▸ INSTRUCTIONS TO FOLLOW
Count every line of the data that includes "Linux". State only the number.

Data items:
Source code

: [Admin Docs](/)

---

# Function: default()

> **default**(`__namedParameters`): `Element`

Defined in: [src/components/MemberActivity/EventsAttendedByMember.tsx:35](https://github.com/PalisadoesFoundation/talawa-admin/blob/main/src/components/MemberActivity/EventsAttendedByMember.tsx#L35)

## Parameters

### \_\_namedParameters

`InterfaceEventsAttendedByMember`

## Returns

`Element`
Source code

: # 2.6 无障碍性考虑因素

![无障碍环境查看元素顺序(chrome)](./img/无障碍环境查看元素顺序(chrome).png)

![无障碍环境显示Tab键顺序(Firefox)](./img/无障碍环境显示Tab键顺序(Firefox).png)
* * *
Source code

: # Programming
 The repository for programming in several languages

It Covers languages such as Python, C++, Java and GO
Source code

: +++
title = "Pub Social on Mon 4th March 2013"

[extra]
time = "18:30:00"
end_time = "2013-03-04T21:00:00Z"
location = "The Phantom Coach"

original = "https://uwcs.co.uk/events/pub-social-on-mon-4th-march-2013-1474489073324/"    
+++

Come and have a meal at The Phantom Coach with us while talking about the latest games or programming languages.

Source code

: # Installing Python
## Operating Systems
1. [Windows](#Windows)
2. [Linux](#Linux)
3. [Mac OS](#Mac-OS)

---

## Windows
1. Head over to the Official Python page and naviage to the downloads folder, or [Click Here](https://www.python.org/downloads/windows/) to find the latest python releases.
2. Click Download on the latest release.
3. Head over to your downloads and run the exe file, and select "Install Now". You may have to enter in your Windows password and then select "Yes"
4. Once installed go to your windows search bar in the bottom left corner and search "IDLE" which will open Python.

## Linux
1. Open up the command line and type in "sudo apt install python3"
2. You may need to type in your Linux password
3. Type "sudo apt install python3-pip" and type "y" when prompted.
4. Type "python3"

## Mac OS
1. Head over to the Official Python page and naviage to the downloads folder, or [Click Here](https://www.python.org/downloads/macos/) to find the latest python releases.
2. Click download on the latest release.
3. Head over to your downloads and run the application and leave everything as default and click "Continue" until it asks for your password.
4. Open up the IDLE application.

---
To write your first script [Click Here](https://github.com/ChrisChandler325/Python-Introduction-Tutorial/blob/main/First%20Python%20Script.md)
...
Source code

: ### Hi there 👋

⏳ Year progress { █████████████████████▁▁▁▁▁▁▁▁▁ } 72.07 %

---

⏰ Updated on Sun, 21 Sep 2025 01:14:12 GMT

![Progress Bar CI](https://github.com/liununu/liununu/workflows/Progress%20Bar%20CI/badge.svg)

▸ SOLUTION
3